Being based at the University of Bath for several years now, I had already visited a number of schools around the area so was looking to branch out and visit some areas/communities that I hadn’t been to before. I took the opportunity to visit Usk CiW Primary School in Monmouthshire, Wales and also headed up to Heswall Primary School in the Wirral, Liverpool.
Amazing morning with the inspirational oceanographer @Russell_Arnott learning about our oceans and plastic waste. Who knew that an orca is a dolphin not a whale ? @incredoceans #heswalloceanblue #taketheplasticpledge pic.twitter.com/Xt0IjjW58M
— Heswall Primary (@HeswallPrimary) June 24, 2019
In recent months, I had noticed a very distinct lack of diversity within the marine science and conservation fields. As such, I felt it was important to start reaching out to over-looked communities on my doorstep. Living in East Bristol, I was keen to give something back to my own community so myself, Zaharatu Babika (also a researcher at Bath) and her daughter Sumi attended the Somali Women’s Group annual community picnic in St Anne’s, Bristol.
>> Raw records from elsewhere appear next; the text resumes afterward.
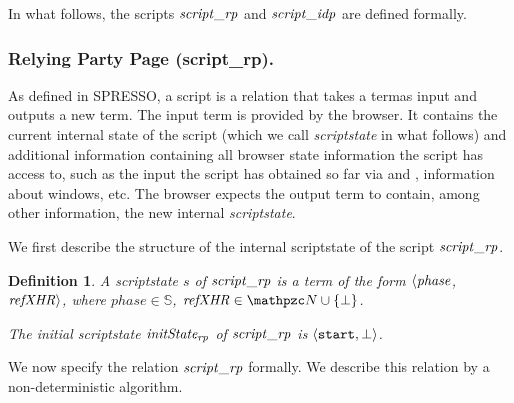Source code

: \documentclass[letterpaper,onecolumn,10pt]{article}
\newtheorem{definition}{Definition}
\begin{document}
In what follows, the scripts $\mathit{script\_rp}$ and $\mathit{script\_idp}$ are
defined formally.

\subsubsection{Relying Party Page (script\_rp).}\label{app:uppresso-script-rp}
As defined in SPRESSO, a script is a relation that takes a termas input and outputs 
a new term. The input term is provided by the browser. It contains the current 
internal state of the script (which we call \emph{scriptstate} in what follows) and
additional information containing all browser state information the
script has access to, such as the input the script has obtained so far
via \xhrs and \pms, information about windows, etc. The browser
expects the output term to contain, among other information, the new internal \emph{scriptstate}.

We first describe the structure of the internal scriptstate
of the script $\mathit{script\_rp}$.

\begin{definition} \label{def:scriptstaterp} 
A \emph{scriptstate $s$ of $\mathit{script\_rp}$} is a term of the form $\langle 
\mathit{phase}$, 
$\mathit{refXHR}\rangle$, 
where $phase \in \mathbb{S}$, 
$\mi{refXHR}\in \nonces \cup \{\bot\}$. 

The \emph{initial scriptstate $\mathit{initState_{rp}}$} of $\mathit{script\_rp}$ is 
$\langle\mathtt{start},
\bot\rangle$.
\end{definition}

We now specify the relation $\mathit{script\_rp}$ formally. We describe this relation
by a non-deterministic algorithm.
\end{document}
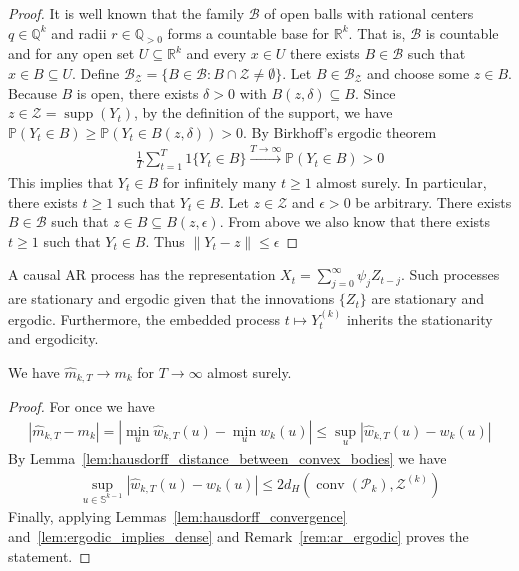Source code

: \begin{proof}
    It is well known that the family $\mathcal{B}$ of open balls with rational centers $q\in\mathbb{Q}^{k}$ and radii $r\in\mathbb{Q}_{>0}$ forms a countable base for $\mathbb{R}^{k}$. That is, $\mathcal{B}$ is countable and for any open set $U\subseteq\mathbb{R}^k$ and every $x\in U$ there exists $B\in\mathcal{B}$ such that $x\in B\subseteq U$. Define $\mathcal{B}_{\mathcal{Z}}=\{B\in\mathcal{B}:B\cap\mathcal{Z}\ne\emptyset\}$. Let $B\in\mathcal{B}_{\mathcal{Z}}$ and choose some $z\in B$. Because $B$ is open, there exists $\delta>0$ with $B(z,\delta)\subseteq B$. Since $z\in\mathcal{Z}=\operatorname{supp}(Y_t)$, by the definition of the support, we have $\mathbb{P}(Y_t\in B)\ge\mathbb{P}(Y_t\in B(z,\delta))>0$. By Birkhoff's ergodic theorem
    \begin{align*}
        \frac{1}{T}\sum_{t=1}^{T}1\{Y_t\in B\}\stackrel{T\to\infty}{\to}\mathbb{P}(Y_t\in B)>0
    \end{align*}
    This implies that $Y_t\in B$ for infinitely many $t\ge 1$ almost surely. In particular, there exists $t\ge1$ such that $Y_t\in B$. Let $z\in\mathcal{Z}$ and $\epsilon>0$ be arbitrary. There exists $B\in\mathcal{B}$ such that $z\in B\subseteq B(z,\epsilon)$. From above we also know that there exists $t\ge1$ such that $Y_t\in B$. Thus $\|Y_t-z\|\le\epsilon$
\end{proof}

\begin{Rem}\label{rem:ar_ergodic}
    A causal AR process has the representation $X_t=\sum_{j=0}^{\infty}\psi_jZ_{t-j}$. Such processes are stationary and ergodic given that the innovations $\{Z_t\}$ are stationary and ergodic. Furthermore, the embedded process $t\mapsto Y_t^{(k)}$ inherits the stationarity and ergodicity.
\end{Rem}

\begin{Cor}\label{cor:main}
    We have $\hat{m}_{k,T}\to m_k$ for $T\to\infty$ almost  surely.
\end{Cor}

\begin{proof}
    For once we have
    \begin{align*}
        |\hat{m}_{k,T}-m_k|=|\min_u\hat{w}_{k,T}(u)-\min_uw_k(u)|\le\sup_u|\hat{w}_{k,T}(u)-w_k(u)|
    \end{align*}
    By Lemma~\ref{lem:hausdorff_distance_between_convex_bodies} we have
    \begin{align*}
        \sup_{u\in\mathbb{S}^{k-1}}|\hat{w}_{k,T}(u)-w_k(u)|\le2d_H(\operatorname{conv}(\mathcal{P}_k),\mathcal{Z}^{(k)})
    \end{align*}
    Finally, applying Lemmas~\ref{lem:hausdorff_convergence} and~\ref{lem:ergodic_implies_dense} and Remark~\ref{rem:ar_ergodic} proves the statement.
\end{proof}

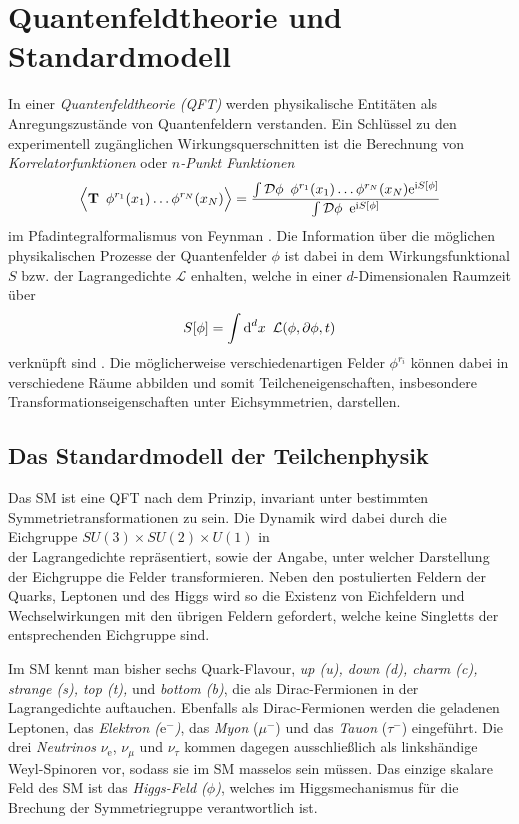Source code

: \clearpage
\section{Quantenfeldtheorie und Standardmodell}
  In einer \textit{Quantenfeldtheorie (QFT)} werden physikalische Entitäten 
  als Anregungszustände von Quantenfeldern 
  verstanden. Ein Schlüssel zu den experimentell zugänglichen 
  Wirkungsquerschnitten ist die Berechnung von \textit{Korrelatorfunktionen} 
  oder \textit{$n$-Punkt Funktionen}
  \begin{equation}
   \Big\langle \textbf{T} \,\,\, \phi^{r_1}(x_1) \ldots \phi^{r_N}(x_N) 
   \Big\rangle
   =\frac{\int \mathcal{D}\phi \,\,\, \phi^{r_1}(x_1) \ldots \phi^{r_N}(x_N) 
   \text{e}^{\text{i} S[\phi]}}{\int \mathcal{D}\phi \,\,\, \text{e}^{\text{i} S[\phi]} }
   \label{renormierung:Korrelator_definition}
  \end{equation}
  im Pfadintegralformalismus von Feynman \cite{Schwartz}. Die Information über 
  die möglichen 
  physikalischen Prozesse der Quantenfelder $\phi$ 
  ist dabei in dem Wirkungsfunktional $S$ bzw. der Lagrangedichte $\mathcal{L}$ 
  enhalten, welche in einer $d$-Dimensionalen Raumzeit über 
  \begin{equation}
    S[\phi] = \int \text{d}^d x \,\,\, \mathcal{L}(\phi,\partial \phi, t) 
    \label{renormierung:Wirkung_definition}
  \end{equation}
  verknüpft sind \cite{Schwartz}. Die möglicherweise verschiedenartigen Felder  
  $\phi^{r_i}$ können dabei in verschiedene Räume abbilden und somit 
  Teilcheneigenschaften, insbesondere Transformationseigenschaften unter 
  Eichsymmetrien, darstellen. 

  \subsection{Das Standardmodell der Teilchenphysik}
    Das SM ist eine QFT nach dem Prinzip, invariant unter bestimmten 
    Symmetrietransformationen zu sein. Die Dynamik wird dabei durch die 
    Eichgruppe $SU(3)\times SU(2)\times U(1)$ in \\der Lagrangedichte 
    repräsentiert, sowie der Angabe, 
    unter welcher Darstellung der Eichgruppe die Felder transformieren. 
    Neben den postulierten Feldern der Quarks, Leptonen und des Higgs wird so 
    die Existenz von Eichfeldern und Wechselwirkungen mit den übrigen Feldern 
    gefordert, welche keine Singletts der entsprechenden Eichgruppe sind.

    Im SM kennt man bisher sechs Quark-Flavour, \textit{up (u), down (d), 
    charm (c), strange (s), top (t), }und \textit{bottom (b)}, die als 
    Dirac-Fermionen in der Lagrangedichte auftauchen. Ebenfalls als 
    Dirac-Fermionen werden die geladenen Leptonen, das \textit{Elektron 
    ($\text{e}^-$)}, das \textit{Myon} ($\mu^-$) und das \textit{Tauon} 
    ($\tau^-$) 
    eingeführt. Die drei \textit{Neutrinos} $\nu_\text{e}$, $\nu_\mu$ und 
    $\nu_\tau$ 
    kommen dagegen ausschließlich als linkshändige Weyl-Spinoren vor, sodass 
    sie im SM masselos sein müssen. Das einzige skalare Feld des SM ist 
    das \textit{Higgs-Feld ($\phi$)}, welches im Higgsmechanismus für die 
    Brechung der Symmetriegruppe verantwortlich ist.
    
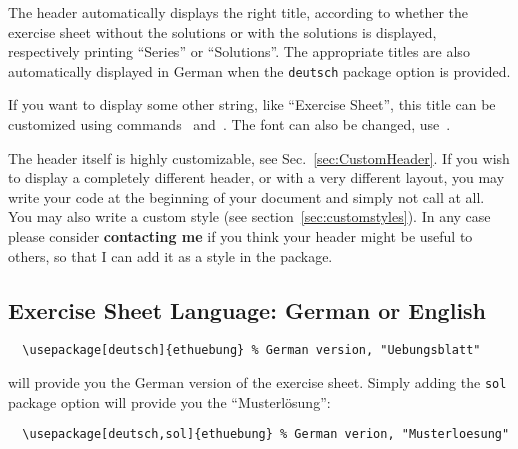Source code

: \documentclass[11pt,a4paper]{article}
\begin{document}

The header automatically displays the right title, according to whether the exercise sheet
without the solutions or with the solutions is displayed, respectively printing ``Series''
or ``Solutions''. The appropriate titles are also automatically displayed in German when
the \texttt{deutsch} package option is provided.

\begin{pkgtip}
  If you want to display some other string,
  like ``Exercise Sheet'', this title can be customized using
  commands~ and~. The
  font can also be changed, use~.
\end{pkgtip}

\begin{pkgtip}
  The header itself is highly customizable, see Sec.~\ref{sec:CustomHeader}. If you wish
  to display a completely different header, or with a very different layout, you may write
  your code at the beginning of your document and simply not call
   at all. You may also write a custom style (see
  section~\ref{sec:customstyles}). In any case please consider \textbf{contacting me} if
  you think your header might be useful to others, so that I can add it as a style in the
  package.
\end{pkgtip}


\subsection{Exercise Sheet Language: German or English}
\label{sec:Language}

\begin{pkgverbatim}
\begin{verbatim}
  \usepackage[deutsch]{ethuebung} % German version, "Uebungsblatt"
\end{verbatim}
\end{pkgverbatim}
will provide you the German version of the exercise sheet. Simply adding the \texttt{sol}
package option will provide you the ``Musterl\"osung'':
\begin{pkgverbatim}
\begin{verbatim}
  \usepackage[deutsch,sol]{ethuebung} % German verion, "Musterloesung"
\end{verbatim}
\end{pkgverbatim}
\end{document}
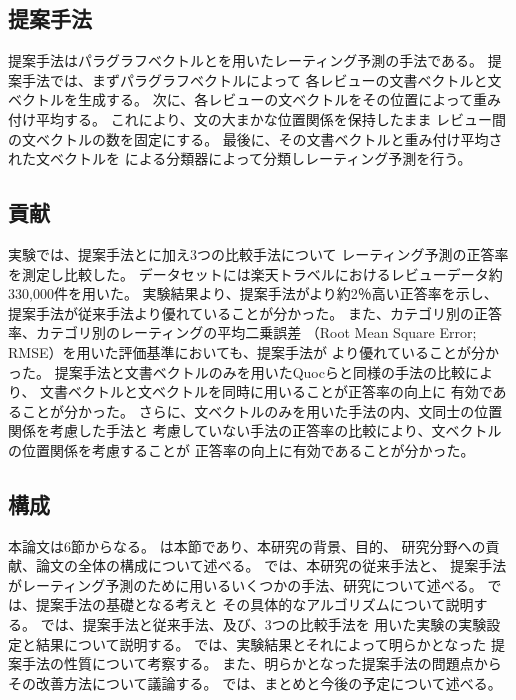 \subsection{提案手法}

提案手法はパラグラフベクトルと\nn を用いたレーティング予測の手法である。
提案手法では、まずパラグラフベクトル\cite{quoc14}によって
各レビューの文書ベクトルと文ベクトルを生成する。
次に、各レビューの文ベクトルをその位置によって重み付け平均する。
これにより、文の大まかな位置関係を保持したまま
レビュー間の文ベクトルの数を固定にする。
最後に、その文書ベクトルと重み付け平均された文ベクトルを
\nn による分類器によって分類しレーティング予測を行う。


\subsection{貢献}

実験では、提案手法と\rival に加え3つの比較手法について
レーティング予測の正答率を測定し比較した。
データセットには楽天トラベルにおけるレビューデータ約330,000件を用いた。
実験結果より、提案手法が\rival より約2％高い正答率を示し、
提案手法が従来手法より優れていることが分かった。
また、カテゴリ別の正答率、カテゴリ別のレーティングの平均二乗誤差
（Root Mean Square Error; RMSE）を用いた評価基準においても、提案手法が
\rival より優れていることが分かった。
提案手法と文書ベクトルのみを用いたQuocら\cite{quoc14}と同様の手法の比較により、
文書ベクトルと文ベクトルを同時に用いることが正答率の向上に
有効であることが分かった。
さらに、文ベクトルのみを用いた手法の内、文同士の位置関係を考慮した手法と
考慮していない手法の正答率の比較により、文ベクトルの位置関係を考慮することが
正答率の向上に有効であることが分かった。


\subsection{構成}

本論文は6節からなる。
は本節であり、本研究の背景、目的、
研究分野への貢献、論文の全体の構成について述べる。
では、本研究の従来手法\cite{fujitani15}と、
提案手法がレーティング予測のために用いるいくつかの手法、研究について述べる。
では、提案手法の基礎となる考えと
その具体的なアルゴリズムについて説明する。
では、提案手法と従来手法、及び、3つの比較手法を
用いた実験の実験設定と結果について説明する。
では、実験結果とそれによって明らかとなった
提案手法の性質について考察する。
また、明らかとなった提案手法の問題点からその改善方法について議論する。
では、まとめと今後の予定について述べる。
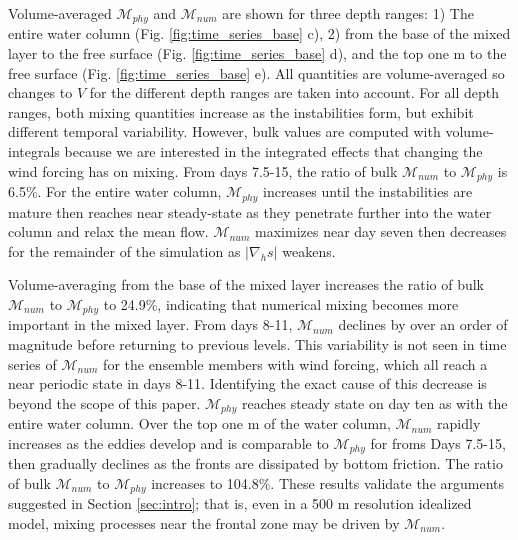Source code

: \documentclass[draft]{agujournal2019}
\begin{document}
Volume-averaged $\mathcal{M}_{phy}$ and $\mathcal{M}_{num}$ are shown for three depth ranges: 1) The entire water column (Fig. \ref{fig:time_series_base} c), 2) from the base of the mixed layer to the free surface (Fig. \ref{fig:time_series_base} d), and the top one m to the free surface (Fig. \ref{fig:time_series_base} e). All quantities are volume-averaged so changes to $V$ for the different depth ranges are taken into account. For all depth ranges, both mixing quantities increase as the instabilities form, but exhibit different temporal variability. However, bulk values are computed with volume-integrals because we are interested in the integrated effects that changing the wind forcing has on mixing. From days 7.5-15, the ratio of bulk $\mathcal{M}_{num}$ to $\mathcal{M}_{phy}$ is 6.5\%. For the entire water column, $\mathcal{M}_{phy}$ increases until the instabilities are mature then reaches near steady-state as they penetrate further into the water column and relax the mean flow. $\mathcal{M}_{num}$ maximizes near day seven then decreases for the remainder of the simulation as $|\nabla_h s|$ weakens.

Volume-averaging from the base of the mixed layer increases the ratio of bulk $\mathcal{M}_{num}$ to $\mathcal{M}_{phy}$ to 24.9\%, indicating that numerical mixing becomes more important in the mixed layer. From days 8-11, $\mathcal{M}_{num}$ declines by over an order of magnitude before returning to previous levels. This variability is not seen in time series of $\mathcal{M}_{num}$ for the ensemble members with wind forcing, which all reach a near periodic state in days 8-11. Identifying the exact cause of this decrease is beyond the scope of this paper. $\mathcal{M}_{phy}$ reaches steady state on day ten as with the entire water column. Over the top one m of the water column, $\mathcal{M}_{num}$ rapidly increases as the eddies develop and is comparable to $\mathcal{M}_{phy}$ for froms Days 7.5-15, then gradually declines as the fronts are dissipated by bottom friction. The ratio of bulk $\mathcal{M}_{num}$ to $\mathcal{M}_{phy}$ increases to 104.8\%. These results validate the arguments suggested in Section \ref{sec:intro}; that is, even in a 500 m resolution idealized model, mixing processes near the frontal zone may be driven by $\mathcal{M}_{num}$. 
\end{document}
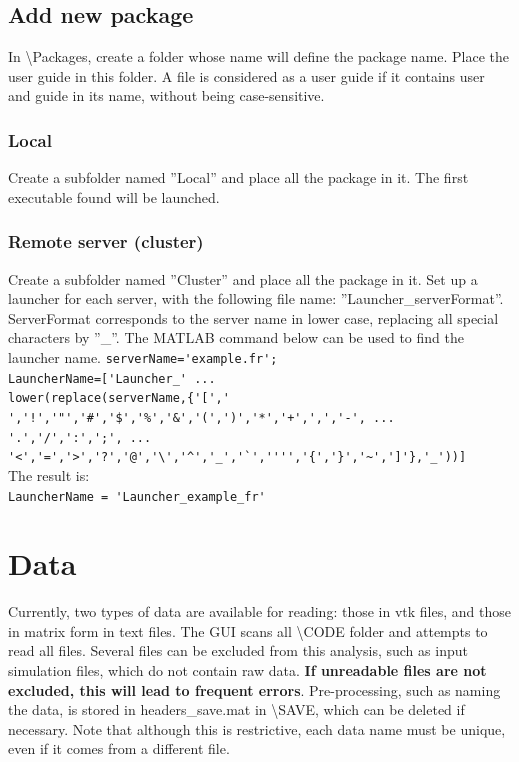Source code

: \documentclass{article}
\begin{document}
\subsection{Add new package}

In \textbackslash Packages, create a folder whose name will define the package name. Place the user guide in this folder.  A file is considered as a user guide if it contains user and guide in its name, without being case-sensitive.

\subsubsection{Local}

Create a subfolder named ''Local'' and place all the package in it. The first executable found will be launched.

\subsubsection{Remote server (cluster)}

Create a subfolder named ''Cluster'' and place all the package in it. Set up a launcher for each server, with the following file name: ''Launcher\_serverFormat''. ServerFormat corresponds to the server name in lower case, replacing all special characters by ''\_''. The MATLAB command below can be used to find the launcher name.
\newline\newline
\verb|serverName='example.fr';|\\
\verb|LauncherName=['Launcher_' ...|\\
\verb|lower(replace(serverName,{'[',' ','!','"','#','$','%','&','(',')','*','+',',','-', ...|\\
\verb|'.','/',':',';', ...|\\
\verb|'<','=','>','?','@','\','^','_','`','''','{','}','~',']'},'_'))]|\\
\newline
The result is:\\
\verb|LauncherName = 'Launcher_example_fr'|

\section{Data}

Currently, two types of data are available for reading: those in vtk files, and those in matrix form in text files. The GUI scans all \textbackslash CODE folder and attempts to read all files. Several files can be excluded from this analysis, such as input simulation files, which do not contain raw data. \textbf{If unreadable files are not excluded, this will lead to frequent errors}. Pre-processing, such as naming the data, is stored in headers\_save.mat in \textbackslash SAVE, which can be deleted if necessary. Note that although this is restrictive, each data name must be unique, even if it comes from a different file.
\end{document}
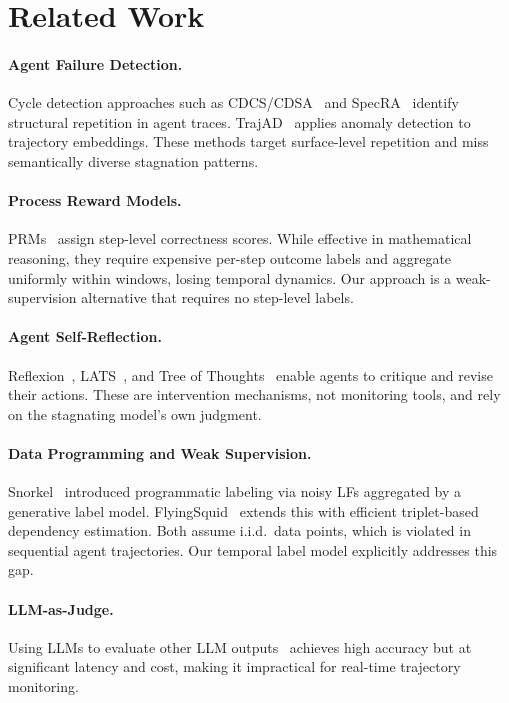 \documentclass[11pt]{article}
\begin{document}
\section{Related Work}
\label{sec:related}

\paragraph{Agent Failure Detection.}
Cycle detection approaches such as CDCS/CDSA~\citep{chen2024cdcs} and SpecRA~\citep{wang2024specra} identify structural repetition in agent traces.
TrajAD~\citep{zhang2024trajad} applies anomaly detection to trajectory embeddings.
These methods target surface-level repetition and miss semantically diverse stagnation patterns.

\paragraph{Process Reward Models.}
PRMs~\citep{lightman2023lets,wang2024mathshepherd} assign step-level correctness scores.
While effective in mathematical reasoning, they require expensive per-step outcome labels and aggregate uniformly within windows, losing temporal dynamics.
Our approach is a weak-supervision alternative that requires no step-level labels.

\paragraph{Agent Self-Reflection.}
Reflexion~\citep{shinn2023reflexion}, LATS~\citep{zhou2023lats}, and Tree of Thoughts~\citep{yao2023tree} enable agents to critique and revise their actions.
These are intervention mechanisms, not monitoring tools, and rely on the stagnating model's own judgment.

\paragraph{Data Programming and Weak Supervision.}
Snorkel~\citep{ratner2017snorkel} introduced programmatic labeling via noisy LFs aggregated by a generative label model.
FlyingSquid~\citep{fu2020fast} extends this with efficient triplet-based dependency estimation.
Both assume i.i.d.\ data points, which is violated in sequential agent trajectories.
Our temporal label model explicitly addresses this gap.

\paragraph{LLM-as-Judge.}
Using LLMs to evaluate other LLM outputs~\citep{zheng2023judging} achieves high accuracy but at significant latency and cost, making it impractical for real-time trajectory monitoring.
\end{document}
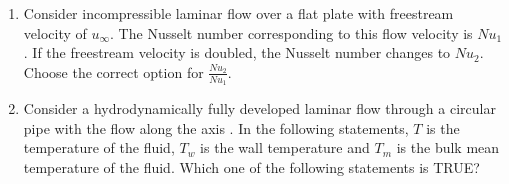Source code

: \documentclass[journal]{IEEEtran}
\begin{document}
\begin{enumerate}[leftmargin=0pt]
\item
Consider incompressible laminar flow over a flat plate with freestream velocity of $u_\infty$. The Nusselt number corresponding to this flow velocity is $Nu_1$. If the freestream velocity is doubled, the Nusselt number changes to $Nu_2$. Choose the correct option for $\frac{Nu_2}{Nu_1}$.

\vspace{2mm}

\begin{enumerate}
\end{enumerate}

\hfill{}

\vspace{4mm}

\item
Consider a hydrodynamically fully developed laminar flow through a circular pipe with the flow along the axis . In the following statements, $T$ is the temperature of the fluid, $T_w$ is the wall temperature and $T_m$ is the bulk mean temperature of the fluid. Which one of the following statements is TRUE?

\vspace{2mm}

\begin{enumerate}
\end{enumerate}

\hfill{}

\vspace{4mm}


\end{enumerate}
\end{document}
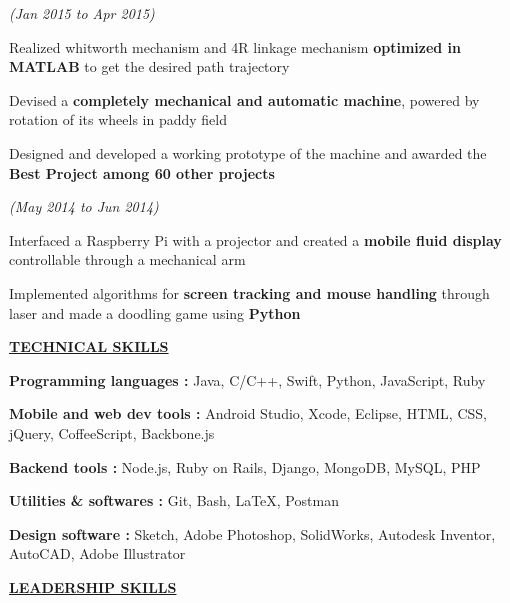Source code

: \documentclass[a4paper]{deedy-resume} %
\begin{document}
\hfill {\textit{\small(Jan 2015 to Apr 2015)}}\\
\begin{tightitemize}
\item Realized whitworth mechanism and 4R linkage mechanism \textbf{optimized in MATLAB}  to get the desired path trajectory
\item Devised a \textbf{completely mechanical and automatic machine}, powered by rotation of its wheels in paddy field
\item Designed and developed a working prototype of the machine and awarded the \textbf{Best Project among 60 other projects}
\end{tightitemize}


\microspace

\hfill {\textit{\small(May 2014 to Jun 2014)}}\\

\begin{tightitemize}
\item Interfaced a Raspberry Pi with a projector and created a \textbf{mobile fluid display} controllable through a mechanical arm
\item Implemented algorithms for \textbf{screen tracking and mouse handling} through  laser and made a doodling game using \textbf{Python}
\end{tightitemize}
\sectionspace

{\uppercase\uline{\textbf{\large{Technical Skills}}\hfill}}
\microspace
\begin{tightitemize}
\item \textbf{Programming languages \hspace{10pt}:  } Java, C/C++, Swift, Python, JavaScript, Ruby
\item \textbf{Mobile and web dev tools   \hspace{1pt} : } Android Studio, Xcode, Eclipse, HTML, CSS, jQuery, CoffeeScript, Backbone.js
\item \textbf{Backend tools  \hspace{51pt} : }   Node.js, Ruby on Rails, Django, MongoDB, MySQL, PHP
\item \textbf{Utilities \& softwares \hspace{27pt}: } Git, Bash, \LaTeX, Postman
\item \textbf{Design software \hspace{45pt}: } Sketch, Adobe Photoshop, SolidWorks, Autodesk Inventor, AutoCAD, Adobe Illustrator
\end{tightitemize}
\sectionspace
{\uppercase\uline{\textbf{\large{Leadership Skills}}\hfill}}
\end{document}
The marine education organisation, Incredible Oceans, kindly lent me their life-size inflatable orca for the event which acted as a fantastic focal point about which to start a conversation about plankton and plastic pollution. Building upon this, I also exhibited at the Africa Oyé music festival in Liverpool where I presented alongside others from Incredible Oceans, DEFRA and Natural England.
Keen for the prize money to have some “legacy”, I also wanted to invest in some equipment that I wouldn’t ordinarily have been able to afford. I often give talks about the deep ocean and I found that the concept of pressure is a difficult one for many people to grasp. Looking for a fun & effective way to help audiences visualise the power of pressure, I opted for a set of Magdeburg Hemisphere; a 400-year-old physics demonstration to show the strength of the atmospheric pressure.
The demo consists of two hemispheres which are placed together and then evacuated resulting in a vacuum. The hemispheres are held together by atmospheric pressure and then two audience “volunteers” are invited to pull them apart; the original demonstration took 16 horses to separate! Having got in touch with school science equipment suppliers, Phillip Harris, they kindly sent me TWO sets of Magdeburg hemisphere free of charge so all I had to purchase was the vacuum hand-pump!
The spheres were inaugurated at the Cheltenham Science Festival as part of a presentation entitled “Exploring The Deep: Ocean vs Space” which was specially developed to coincide with the 50th anniversary of the Apollo Lunar Landing.
In total, I spent £192 on travel to the two schools I visited, £88 on travel for three people to the Somali Women’s Group annual picnic in Bristol, and ~£200 on a vacuum pump for the Magdeburg Hemispheres demonstration, with remaining funds going towards travel for future talks. Overall, the prize money has helped me reach a much wider range of people than I would have ordinarily been able to, as well as helping me make valuable links with different communities across the UK.